▶ [Instructions to follow]: Write out exactly the lines from the first line of the records below through the line that contains "Add Transactions: Users", and stop there.

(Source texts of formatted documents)
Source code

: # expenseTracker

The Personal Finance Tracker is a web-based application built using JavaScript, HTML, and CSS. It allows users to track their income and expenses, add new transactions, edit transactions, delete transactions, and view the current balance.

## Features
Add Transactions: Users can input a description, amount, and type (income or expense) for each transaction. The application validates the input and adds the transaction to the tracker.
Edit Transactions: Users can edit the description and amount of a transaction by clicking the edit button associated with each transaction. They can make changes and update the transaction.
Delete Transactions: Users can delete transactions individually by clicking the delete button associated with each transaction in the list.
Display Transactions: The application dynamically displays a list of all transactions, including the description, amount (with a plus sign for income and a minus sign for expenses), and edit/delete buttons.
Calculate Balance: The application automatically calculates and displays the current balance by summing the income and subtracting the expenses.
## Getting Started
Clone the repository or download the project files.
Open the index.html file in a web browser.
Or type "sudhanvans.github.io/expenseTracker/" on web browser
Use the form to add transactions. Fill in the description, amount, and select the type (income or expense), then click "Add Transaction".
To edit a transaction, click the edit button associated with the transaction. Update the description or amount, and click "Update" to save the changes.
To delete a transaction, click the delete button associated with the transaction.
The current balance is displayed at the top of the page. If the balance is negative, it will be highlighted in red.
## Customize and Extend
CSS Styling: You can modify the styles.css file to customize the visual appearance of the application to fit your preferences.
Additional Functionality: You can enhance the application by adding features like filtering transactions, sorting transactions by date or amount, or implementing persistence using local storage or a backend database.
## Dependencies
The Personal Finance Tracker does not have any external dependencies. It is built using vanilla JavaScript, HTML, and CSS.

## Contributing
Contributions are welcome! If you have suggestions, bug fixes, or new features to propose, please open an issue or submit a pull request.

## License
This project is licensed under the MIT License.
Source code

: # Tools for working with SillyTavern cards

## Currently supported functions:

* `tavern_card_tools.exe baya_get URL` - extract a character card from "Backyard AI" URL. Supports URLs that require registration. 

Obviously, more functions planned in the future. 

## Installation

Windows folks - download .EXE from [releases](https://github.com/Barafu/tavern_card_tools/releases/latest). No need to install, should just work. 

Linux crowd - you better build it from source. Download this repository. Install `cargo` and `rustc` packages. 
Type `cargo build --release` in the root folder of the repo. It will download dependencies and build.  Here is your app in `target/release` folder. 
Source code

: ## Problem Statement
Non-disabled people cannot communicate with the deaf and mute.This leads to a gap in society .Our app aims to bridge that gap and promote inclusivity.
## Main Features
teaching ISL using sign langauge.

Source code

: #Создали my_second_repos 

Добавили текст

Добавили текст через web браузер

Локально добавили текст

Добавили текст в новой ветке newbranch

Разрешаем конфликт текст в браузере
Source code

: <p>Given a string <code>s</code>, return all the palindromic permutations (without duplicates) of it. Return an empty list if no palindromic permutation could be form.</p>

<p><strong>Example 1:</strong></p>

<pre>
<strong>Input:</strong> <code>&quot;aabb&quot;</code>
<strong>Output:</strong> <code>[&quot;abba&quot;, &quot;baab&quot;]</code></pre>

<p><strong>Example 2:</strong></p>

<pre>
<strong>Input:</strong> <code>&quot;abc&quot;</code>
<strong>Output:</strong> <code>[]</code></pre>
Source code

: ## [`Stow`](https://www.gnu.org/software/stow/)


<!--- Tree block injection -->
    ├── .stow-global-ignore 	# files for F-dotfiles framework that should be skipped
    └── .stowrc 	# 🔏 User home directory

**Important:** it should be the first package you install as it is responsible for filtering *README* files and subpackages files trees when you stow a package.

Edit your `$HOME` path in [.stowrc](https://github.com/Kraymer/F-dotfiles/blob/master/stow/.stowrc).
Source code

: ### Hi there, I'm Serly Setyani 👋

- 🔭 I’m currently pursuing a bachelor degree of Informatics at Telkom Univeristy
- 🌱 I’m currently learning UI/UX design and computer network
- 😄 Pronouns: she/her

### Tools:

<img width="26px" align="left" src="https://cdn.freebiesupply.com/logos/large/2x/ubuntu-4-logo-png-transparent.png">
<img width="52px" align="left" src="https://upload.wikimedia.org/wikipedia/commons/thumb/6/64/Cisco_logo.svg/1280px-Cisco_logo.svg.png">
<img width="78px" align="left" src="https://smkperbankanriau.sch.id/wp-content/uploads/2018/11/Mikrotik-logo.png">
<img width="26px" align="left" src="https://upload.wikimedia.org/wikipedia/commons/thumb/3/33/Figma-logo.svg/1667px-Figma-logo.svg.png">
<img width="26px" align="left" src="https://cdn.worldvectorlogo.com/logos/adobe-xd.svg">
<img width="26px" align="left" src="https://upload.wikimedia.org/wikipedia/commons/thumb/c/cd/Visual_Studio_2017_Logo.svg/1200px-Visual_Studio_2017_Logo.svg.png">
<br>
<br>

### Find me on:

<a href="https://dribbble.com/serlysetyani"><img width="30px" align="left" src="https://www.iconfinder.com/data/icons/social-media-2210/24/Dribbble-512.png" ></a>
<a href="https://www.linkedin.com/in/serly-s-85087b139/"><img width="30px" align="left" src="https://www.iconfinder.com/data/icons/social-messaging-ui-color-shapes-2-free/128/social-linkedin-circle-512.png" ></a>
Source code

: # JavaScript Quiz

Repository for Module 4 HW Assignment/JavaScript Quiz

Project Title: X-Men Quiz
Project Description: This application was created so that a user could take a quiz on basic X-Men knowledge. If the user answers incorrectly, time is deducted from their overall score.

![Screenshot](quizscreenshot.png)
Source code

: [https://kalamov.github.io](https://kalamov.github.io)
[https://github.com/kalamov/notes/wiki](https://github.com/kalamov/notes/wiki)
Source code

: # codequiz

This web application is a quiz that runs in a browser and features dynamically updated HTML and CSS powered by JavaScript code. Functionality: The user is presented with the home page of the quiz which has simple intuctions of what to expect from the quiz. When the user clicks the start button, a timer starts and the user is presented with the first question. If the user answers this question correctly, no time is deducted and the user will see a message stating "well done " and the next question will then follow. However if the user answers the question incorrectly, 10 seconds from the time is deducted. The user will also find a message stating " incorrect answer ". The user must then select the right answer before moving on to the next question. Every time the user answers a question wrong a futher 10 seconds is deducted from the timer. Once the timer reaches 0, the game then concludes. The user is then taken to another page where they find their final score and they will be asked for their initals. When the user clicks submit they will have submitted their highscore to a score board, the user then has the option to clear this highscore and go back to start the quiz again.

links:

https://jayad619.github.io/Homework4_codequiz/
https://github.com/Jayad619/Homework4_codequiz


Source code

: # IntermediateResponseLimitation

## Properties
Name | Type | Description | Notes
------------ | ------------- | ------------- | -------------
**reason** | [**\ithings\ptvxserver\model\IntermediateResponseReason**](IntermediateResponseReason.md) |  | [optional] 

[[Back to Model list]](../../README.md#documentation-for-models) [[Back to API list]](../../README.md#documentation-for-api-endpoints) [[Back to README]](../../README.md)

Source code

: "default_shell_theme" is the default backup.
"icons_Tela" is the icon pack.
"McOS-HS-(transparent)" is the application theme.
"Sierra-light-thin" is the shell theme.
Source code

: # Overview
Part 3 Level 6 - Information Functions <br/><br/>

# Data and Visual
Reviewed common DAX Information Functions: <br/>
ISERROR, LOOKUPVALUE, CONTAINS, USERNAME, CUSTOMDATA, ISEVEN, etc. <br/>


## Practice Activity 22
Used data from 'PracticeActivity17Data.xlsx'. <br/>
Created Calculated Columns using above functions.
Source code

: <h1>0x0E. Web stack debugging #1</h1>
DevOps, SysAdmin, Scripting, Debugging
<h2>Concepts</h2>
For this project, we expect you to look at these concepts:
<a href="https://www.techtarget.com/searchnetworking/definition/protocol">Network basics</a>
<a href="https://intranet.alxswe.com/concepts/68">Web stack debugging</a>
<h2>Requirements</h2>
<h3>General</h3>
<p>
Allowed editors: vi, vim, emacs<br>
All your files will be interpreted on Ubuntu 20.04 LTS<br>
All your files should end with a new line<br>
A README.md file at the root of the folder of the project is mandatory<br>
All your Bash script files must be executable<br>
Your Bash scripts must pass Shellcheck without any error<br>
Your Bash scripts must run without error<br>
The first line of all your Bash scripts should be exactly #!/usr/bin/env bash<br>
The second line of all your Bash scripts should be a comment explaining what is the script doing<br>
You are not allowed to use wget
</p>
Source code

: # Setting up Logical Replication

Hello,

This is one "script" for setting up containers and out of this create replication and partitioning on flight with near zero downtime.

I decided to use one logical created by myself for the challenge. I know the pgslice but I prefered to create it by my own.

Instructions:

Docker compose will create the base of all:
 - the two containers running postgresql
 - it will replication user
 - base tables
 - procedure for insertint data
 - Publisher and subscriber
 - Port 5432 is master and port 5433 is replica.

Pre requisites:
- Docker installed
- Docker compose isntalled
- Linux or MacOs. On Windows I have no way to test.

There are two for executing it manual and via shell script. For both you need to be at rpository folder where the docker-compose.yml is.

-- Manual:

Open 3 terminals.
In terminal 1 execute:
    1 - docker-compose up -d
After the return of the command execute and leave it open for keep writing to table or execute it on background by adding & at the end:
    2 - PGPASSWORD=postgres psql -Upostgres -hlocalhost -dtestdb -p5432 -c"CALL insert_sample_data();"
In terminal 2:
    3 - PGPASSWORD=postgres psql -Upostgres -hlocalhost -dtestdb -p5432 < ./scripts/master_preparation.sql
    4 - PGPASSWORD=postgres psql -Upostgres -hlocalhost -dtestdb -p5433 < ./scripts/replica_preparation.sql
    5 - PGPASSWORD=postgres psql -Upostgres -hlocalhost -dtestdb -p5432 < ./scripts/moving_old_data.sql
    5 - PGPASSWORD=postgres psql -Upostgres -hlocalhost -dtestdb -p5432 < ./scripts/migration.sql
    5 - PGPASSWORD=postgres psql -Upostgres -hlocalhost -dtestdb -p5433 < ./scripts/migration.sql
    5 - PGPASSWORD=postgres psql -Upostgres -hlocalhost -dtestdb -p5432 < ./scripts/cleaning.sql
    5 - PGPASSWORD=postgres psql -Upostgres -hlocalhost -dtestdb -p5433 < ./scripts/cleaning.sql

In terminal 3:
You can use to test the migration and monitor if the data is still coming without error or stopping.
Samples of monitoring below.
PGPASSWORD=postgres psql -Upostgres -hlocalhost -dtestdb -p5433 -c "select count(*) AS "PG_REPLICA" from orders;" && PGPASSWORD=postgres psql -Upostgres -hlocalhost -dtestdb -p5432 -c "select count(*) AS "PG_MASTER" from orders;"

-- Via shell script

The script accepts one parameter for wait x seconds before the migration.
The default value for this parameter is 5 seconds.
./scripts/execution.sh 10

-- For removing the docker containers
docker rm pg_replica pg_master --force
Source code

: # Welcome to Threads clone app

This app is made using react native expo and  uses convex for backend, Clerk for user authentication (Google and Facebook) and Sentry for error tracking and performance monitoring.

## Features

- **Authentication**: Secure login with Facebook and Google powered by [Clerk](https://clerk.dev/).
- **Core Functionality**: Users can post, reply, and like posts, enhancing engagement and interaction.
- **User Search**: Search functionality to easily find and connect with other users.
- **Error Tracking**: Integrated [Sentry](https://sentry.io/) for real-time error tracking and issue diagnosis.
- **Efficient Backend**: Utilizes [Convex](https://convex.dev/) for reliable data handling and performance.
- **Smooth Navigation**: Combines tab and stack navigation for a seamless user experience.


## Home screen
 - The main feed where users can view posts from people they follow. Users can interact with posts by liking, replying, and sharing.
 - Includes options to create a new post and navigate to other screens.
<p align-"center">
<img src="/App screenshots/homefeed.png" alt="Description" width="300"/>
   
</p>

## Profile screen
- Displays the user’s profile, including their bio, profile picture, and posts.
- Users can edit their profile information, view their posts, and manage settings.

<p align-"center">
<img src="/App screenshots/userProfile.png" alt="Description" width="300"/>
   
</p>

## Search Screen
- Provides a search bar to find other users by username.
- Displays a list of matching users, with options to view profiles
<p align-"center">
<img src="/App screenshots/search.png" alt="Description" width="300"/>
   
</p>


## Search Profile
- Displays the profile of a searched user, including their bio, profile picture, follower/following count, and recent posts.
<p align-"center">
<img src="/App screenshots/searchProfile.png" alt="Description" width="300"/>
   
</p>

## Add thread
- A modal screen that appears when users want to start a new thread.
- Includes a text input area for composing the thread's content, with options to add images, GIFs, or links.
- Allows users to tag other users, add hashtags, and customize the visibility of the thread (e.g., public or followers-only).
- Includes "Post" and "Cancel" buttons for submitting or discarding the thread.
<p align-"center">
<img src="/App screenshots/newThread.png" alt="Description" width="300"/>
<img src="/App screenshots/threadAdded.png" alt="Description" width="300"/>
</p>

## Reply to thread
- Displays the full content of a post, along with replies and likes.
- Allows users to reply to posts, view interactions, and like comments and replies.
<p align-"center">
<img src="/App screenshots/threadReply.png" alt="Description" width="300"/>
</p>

▶ [Result of the exercise]:
Source code

: # expenseTracker

The Personal Finance Tracker is a web-based application built using JavaScript, HTML, and CSS. It allows users to track their income and expenses, add new transactions, edit transactions, delete transactions, and view the current balance.

## Features
Add Transactions: Users can input a description, amount, and type (income or expense) for each transaction. The application validates the input and adds the transaction to the tracker.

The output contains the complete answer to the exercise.